Howard Waterman, for appellant.
Chauncey L. Baxter and John R. Wilson, for respondents.
This cause comes to this court upon the question of the sufficiency of the plaintiffs' amended complaint, as against demurrers to the two causes of action therein set forth. The demurrers were interposed by defendant upon the ground that the facts pleaded did not constitute a cause of action, and, being by the court overruled, the defendant elected to stand thereon when judgment was rendered against him as prayed for, from which he appeals to this court.

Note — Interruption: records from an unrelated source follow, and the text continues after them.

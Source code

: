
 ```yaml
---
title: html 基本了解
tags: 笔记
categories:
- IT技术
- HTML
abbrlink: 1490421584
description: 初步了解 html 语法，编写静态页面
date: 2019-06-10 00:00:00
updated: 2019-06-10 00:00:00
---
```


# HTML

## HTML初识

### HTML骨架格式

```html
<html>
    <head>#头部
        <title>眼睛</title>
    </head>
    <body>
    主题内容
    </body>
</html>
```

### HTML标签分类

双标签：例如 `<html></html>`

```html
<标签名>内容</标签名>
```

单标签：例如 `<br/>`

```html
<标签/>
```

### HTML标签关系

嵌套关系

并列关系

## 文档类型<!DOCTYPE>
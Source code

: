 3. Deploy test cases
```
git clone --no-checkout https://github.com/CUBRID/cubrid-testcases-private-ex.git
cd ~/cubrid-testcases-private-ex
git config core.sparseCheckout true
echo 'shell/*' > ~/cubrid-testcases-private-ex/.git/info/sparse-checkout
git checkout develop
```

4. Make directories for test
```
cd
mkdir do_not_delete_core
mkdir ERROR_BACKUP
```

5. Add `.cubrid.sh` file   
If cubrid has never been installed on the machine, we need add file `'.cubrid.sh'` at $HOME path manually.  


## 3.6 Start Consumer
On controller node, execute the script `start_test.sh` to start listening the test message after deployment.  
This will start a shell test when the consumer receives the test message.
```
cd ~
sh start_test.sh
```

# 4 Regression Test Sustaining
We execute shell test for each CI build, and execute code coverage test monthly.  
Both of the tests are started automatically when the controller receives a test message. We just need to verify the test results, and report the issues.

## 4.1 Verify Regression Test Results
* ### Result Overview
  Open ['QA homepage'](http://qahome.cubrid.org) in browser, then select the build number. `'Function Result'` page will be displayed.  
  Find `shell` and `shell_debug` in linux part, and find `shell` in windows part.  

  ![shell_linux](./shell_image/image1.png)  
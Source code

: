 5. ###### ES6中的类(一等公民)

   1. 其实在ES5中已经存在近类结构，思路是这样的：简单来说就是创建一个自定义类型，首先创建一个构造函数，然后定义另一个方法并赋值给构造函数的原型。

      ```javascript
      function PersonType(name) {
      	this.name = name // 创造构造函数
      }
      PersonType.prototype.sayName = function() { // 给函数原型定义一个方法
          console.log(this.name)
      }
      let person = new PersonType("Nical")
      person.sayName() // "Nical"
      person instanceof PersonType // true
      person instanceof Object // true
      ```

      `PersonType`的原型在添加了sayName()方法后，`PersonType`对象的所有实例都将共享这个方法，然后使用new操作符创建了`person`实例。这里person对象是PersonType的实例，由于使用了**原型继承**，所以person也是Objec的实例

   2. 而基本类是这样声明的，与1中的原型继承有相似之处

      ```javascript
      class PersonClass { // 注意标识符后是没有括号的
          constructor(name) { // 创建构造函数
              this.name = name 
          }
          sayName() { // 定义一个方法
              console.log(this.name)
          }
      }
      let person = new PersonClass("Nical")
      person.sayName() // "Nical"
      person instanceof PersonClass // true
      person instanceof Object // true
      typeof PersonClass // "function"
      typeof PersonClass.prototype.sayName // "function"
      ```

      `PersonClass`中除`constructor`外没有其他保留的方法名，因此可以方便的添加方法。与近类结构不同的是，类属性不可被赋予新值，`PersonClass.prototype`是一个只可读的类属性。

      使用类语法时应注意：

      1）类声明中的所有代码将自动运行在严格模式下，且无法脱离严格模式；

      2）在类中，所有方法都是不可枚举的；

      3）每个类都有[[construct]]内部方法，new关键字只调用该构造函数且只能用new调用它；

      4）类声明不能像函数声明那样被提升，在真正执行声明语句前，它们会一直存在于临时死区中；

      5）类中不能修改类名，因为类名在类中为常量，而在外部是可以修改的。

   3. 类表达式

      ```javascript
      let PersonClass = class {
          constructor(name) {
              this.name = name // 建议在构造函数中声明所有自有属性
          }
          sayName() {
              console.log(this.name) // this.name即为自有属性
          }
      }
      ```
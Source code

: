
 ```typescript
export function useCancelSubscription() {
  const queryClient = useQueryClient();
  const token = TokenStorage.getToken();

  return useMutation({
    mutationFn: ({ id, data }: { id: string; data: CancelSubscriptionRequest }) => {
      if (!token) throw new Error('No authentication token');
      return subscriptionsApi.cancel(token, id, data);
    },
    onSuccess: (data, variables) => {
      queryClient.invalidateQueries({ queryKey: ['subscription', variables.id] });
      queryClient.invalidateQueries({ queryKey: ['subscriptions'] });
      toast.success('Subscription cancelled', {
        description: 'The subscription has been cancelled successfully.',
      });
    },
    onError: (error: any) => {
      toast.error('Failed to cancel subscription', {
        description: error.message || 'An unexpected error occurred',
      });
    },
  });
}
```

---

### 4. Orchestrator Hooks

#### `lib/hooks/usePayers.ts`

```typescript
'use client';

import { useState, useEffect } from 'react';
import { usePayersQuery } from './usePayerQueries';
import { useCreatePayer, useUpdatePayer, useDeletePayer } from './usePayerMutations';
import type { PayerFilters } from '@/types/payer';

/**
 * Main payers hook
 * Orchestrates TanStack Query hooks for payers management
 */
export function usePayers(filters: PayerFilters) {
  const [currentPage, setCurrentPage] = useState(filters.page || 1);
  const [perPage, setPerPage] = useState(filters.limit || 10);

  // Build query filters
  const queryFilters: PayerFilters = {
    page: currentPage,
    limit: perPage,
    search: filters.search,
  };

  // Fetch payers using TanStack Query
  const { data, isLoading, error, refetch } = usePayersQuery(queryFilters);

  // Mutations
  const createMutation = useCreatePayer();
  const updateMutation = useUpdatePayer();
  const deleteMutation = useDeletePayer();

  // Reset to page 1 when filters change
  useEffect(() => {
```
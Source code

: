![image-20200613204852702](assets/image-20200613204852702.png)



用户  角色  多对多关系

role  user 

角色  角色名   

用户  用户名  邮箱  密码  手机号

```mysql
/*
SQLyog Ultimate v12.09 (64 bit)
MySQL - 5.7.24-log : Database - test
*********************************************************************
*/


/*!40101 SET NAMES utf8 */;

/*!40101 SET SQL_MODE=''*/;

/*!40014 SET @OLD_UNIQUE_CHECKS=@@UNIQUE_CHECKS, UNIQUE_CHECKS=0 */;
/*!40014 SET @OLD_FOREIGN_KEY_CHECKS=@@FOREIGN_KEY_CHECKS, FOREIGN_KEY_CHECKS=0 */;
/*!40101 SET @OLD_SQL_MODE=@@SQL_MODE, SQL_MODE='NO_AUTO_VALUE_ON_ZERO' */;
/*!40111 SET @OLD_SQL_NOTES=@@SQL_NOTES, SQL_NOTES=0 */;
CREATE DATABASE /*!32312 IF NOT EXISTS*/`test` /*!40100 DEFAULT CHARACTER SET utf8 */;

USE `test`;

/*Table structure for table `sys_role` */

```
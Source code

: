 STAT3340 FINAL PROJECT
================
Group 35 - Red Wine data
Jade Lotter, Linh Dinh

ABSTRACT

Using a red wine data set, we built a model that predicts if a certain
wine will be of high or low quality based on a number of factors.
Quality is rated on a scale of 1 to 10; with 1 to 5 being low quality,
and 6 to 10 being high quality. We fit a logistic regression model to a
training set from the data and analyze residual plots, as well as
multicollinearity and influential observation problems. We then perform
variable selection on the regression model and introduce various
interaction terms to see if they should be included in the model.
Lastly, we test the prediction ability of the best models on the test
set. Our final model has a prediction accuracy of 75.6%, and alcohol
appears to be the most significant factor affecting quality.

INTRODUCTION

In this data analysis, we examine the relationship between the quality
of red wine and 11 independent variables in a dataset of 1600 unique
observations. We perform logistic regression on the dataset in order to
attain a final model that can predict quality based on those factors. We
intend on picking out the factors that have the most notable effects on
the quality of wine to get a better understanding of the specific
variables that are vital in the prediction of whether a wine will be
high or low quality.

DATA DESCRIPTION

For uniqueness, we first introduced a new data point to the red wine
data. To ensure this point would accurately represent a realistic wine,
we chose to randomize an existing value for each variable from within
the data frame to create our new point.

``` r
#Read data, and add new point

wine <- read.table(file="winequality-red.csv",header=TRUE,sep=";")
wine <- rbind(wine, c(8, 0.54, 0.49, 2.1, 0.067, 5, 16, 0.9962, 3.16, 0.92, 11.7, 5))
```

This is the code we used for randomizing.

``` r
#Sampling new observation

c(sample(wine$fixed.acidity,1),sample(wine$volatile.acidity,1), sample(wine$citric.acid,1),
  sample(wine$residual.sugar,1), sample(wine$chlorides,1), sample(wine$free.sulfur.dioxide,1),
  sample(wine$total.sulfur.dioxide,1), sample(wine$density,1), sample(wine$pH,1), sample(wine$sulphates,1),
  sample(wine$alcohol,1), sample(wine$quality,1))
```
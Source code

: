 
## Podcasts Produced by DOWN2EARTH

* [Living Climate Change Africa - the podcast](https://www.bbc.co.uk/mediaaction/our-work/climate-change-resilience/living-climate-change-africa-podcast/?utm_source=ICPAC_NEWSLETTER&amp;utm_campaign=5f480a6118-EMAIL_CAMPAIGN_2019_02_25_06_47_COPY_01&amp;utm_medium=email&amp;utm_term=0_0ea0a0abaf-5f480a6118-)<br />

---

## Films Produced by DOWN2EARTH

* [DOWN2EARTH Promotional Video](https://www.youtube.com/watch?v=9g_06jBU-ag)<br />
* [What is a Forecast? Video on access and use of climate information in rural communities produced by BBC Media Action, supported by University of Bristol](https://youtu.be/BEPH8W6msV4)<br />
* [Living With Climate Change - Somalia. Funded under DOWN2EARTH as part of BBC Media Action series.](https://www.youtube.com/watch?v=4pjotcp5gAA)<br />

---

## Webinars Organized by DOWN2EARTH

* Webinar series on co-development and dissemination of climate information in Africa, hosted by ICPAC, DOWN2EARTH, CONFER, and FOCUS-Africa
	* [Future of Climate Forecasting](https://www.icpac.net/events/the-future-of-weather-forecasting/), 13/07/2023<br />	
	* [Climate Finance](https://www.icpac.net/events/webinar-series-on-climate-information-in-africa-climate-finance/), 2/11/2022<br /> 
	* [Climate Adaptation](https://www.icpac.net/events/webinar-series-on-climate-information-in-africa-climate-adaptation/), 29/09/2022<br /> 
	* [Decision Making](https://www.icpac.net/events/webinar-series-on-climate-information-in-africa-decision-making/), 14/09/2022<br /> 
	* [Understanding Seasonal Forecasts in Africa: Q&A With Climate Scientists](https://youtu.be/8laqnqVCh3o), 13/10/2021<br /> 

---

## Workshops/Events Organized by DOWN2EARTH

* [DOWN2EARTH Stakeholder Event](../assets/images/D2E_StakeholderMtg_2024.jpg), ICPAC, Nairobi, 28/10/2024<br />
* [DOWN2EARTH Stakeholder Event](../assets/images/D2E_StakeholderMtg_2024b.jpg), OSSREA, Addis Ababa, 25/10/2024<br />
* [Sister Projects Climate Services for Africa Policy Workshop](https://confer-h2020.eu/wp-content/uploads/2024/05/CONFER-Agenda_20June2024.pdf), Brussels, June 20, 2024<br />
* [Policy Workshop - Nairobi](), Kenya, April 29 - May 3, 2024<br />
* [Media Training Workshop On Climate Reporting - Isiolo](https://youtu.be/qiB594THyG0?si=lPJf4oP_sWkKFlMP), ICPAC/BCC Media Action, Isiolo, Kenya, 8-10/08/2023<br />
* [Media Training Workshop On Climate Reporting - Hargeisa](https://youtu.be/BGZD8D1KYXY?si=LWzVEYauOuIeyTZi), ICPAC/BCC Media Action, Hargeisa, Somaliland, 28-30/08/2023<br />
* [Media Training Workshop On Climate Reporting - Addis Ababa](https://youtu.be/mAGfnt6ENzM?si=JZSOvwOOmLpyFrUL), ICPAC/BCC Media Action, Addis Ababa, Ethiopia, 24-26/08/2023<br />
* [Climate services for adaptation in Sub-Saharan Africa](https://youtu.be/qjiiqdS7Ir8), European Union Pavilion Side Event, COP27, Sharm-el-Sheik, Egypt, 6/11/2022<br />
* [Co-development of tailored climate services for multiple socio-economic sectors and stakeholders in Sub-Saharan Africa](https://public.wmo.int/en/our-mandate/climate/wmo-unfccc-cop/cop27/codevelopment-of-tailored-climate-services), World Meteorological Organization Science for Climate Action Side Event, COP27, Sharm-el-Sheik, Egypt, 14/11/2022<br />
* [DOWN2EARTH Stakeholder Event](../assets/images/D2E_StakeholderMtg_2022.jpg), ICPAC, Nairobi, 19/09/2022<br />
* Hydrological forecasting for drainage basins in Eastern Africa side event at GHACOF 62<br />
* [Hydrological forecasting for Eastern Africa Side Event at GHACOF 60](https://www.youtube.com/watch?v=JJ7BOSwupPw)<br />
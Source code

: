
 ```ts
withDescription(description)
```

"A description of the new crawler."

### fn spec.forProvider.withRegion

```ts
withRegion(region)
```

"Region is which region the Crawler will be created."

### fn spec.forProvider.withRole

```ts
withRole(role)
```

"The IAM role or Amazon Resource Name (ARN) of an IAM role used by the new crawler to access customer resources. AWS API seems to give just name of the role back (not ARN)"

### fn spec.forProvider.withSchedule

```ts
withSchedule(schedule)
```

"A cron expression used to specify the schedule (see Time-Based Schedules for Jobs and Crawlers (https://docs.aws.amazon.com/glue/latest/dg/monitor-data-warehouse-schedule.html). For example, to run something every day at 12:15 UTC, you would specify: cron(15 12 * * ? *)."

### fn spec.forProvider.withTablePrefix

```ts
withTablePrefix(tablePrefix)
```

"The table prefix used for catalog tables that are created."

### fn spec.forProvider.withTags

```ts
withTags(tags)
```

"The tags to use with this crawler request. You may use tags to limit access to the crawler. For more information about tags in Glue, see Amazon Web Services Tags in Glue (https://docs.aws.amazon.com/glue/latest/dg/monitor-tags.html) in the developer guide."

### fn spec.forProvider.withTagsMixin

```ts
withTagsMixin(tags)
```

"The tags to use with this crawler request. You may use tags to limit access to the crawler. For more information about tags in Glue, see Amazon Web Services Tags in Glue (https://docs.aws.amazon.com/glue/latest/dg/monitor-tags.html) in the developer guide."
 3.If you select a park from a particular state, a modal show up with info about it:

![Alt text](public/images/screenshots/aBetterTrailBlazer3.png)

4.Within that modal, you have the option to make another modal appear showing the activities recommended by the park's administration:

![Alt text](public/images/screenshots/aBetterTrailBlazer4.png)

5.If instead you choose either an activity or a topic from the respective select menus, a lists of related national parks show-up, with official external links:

The amended complaint, omitting formal parts, is as follows:
The only question presented in the brief of counsel upon the demurrer to the first cause of action is as to the sufficiency of the allegations thereof to show a violation or threatened violation of the building restrictions contained in the deed by which appellant holds his lot. By these restrictions it will be noticed appellant 'is not to erect any flat building or tenement house on said premises, nor shall there be any residence or other dwelling house erected on said premises nearer to the street line than on a line with the two residences now on either side of said lot.' Learned counsel for the respondents contend that the 'garage and storeroom' which they allege appellant is proceeding to construct is in violation of this restriction. It is plain that the building of such a structure on the premises would not be a violation of the building restrictions in the deed unless it can be said such structure is included within the terms 'flat building,' 'tenement house,' 'residence,' or 'dwelling house.' It also seems plain that none of these terms as ordinarily understood includes 'garage' or 'storeroom.' But learned counsel for respondents contend that 'the clear intention of the parties to the original deed containing the restriction was that there should be no building erected on said premises nearer the street line than on a line with two residences then on either side of said lot.' If this be the intention of the parties to the deed...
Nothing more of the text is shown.